Modern science and engineering often generate data sets with a large sample size and a comparably large dimension which puts classic asymptotic theory into question in many ways. Therefore, the main focus of this thesis is to develop a fundamental understanding
of statistical procedures for estimation and hypothesis testing from a non-asymptotic point of view, where both the sample size and problem dimension grow hand in hand. A range of different problems are explored in this thesis, including work on the geometry of hypothesis testing, adaptivity to local structure in estimation, effective methods for shape-constrained problems, and early stopping with boosting algorithms.

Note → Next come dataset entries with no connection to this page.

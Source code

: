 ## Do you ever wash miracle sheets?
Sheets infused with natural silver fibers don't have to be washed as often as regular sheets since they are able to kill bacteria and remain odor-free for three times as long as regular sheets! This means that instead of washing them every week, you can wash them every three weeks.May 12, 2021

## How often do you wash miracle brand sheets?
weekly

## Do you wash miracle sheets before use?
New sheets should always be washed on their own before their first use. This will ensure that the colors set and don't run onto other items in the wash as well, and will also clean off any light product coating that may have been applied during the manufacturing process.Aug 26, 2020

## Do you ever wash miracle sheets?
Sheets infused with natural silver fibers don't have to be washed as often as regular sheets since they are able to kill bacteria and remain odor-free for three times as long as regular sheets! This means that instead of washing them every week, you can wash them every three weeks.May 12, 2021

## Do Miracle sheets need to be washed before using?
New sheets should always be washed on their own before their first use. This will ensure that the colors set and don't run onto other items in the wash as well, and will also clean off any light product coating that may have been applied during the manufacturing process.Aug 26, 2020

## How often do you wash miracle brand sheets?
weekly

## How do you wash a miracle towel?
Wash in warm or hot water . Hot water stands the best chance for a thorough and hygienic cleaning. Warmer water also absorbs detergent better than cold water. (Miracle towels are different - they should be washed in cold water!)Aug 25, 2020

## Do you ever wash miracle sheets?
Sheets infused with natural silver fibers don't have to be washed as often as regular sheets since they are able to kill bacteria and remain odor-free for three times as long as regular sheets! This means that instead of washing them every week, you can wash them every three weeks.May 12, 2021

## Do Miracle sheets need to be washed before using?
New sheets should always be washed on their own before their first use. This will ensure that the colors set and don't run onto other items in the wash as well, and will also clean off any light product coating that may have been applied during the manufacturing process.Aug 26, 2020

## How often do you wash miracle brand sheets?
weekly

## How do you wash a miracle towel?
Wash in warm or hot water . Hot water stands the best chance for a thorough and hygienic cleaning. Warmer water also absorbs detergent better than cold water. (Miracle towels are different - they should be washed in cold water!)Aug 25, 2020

Our treatment of these different problems shares the common theme of emphasizing the underlying geometric structure.
To be more specific, in our hypothesis testing problem, the null and alternative are specified by a pair of convex cones. This cone structure makes it possible for a sharp characterization of the behavior of Generalized Likelihood Ratio Test (GLRT) and its optimality property. The problem of planar set estimation based on noisy measurements of its support function, is a non-parametric problem in nature. It is interesting to see that estimators can be constructed such that they are more efficient in the case when the underlying set has a simpler structure, even without knowing the set beforehand. Moreover, when we consider applying boosting algorithms to estimate a function in reproducing kernel Hibert space (RKHS), the optimal stopping rule and the resulting estimator turn out to be determined by the localized complexity of the space.
These results demonstrate that, on one hand, one can benefit from respecting and making use of the underlying structure (optimal early stopping rule for different RKHS); on the other hand, some procedures (such as GLRT or local smoothing estimators) can achieve better performance when the underlying structure is simpler, without prior knowledge of the structure itself.
To evaluate the behavior of any statistical procedure, we follow the classic minimax framework and also discuss about more refined notion of local minimaxity.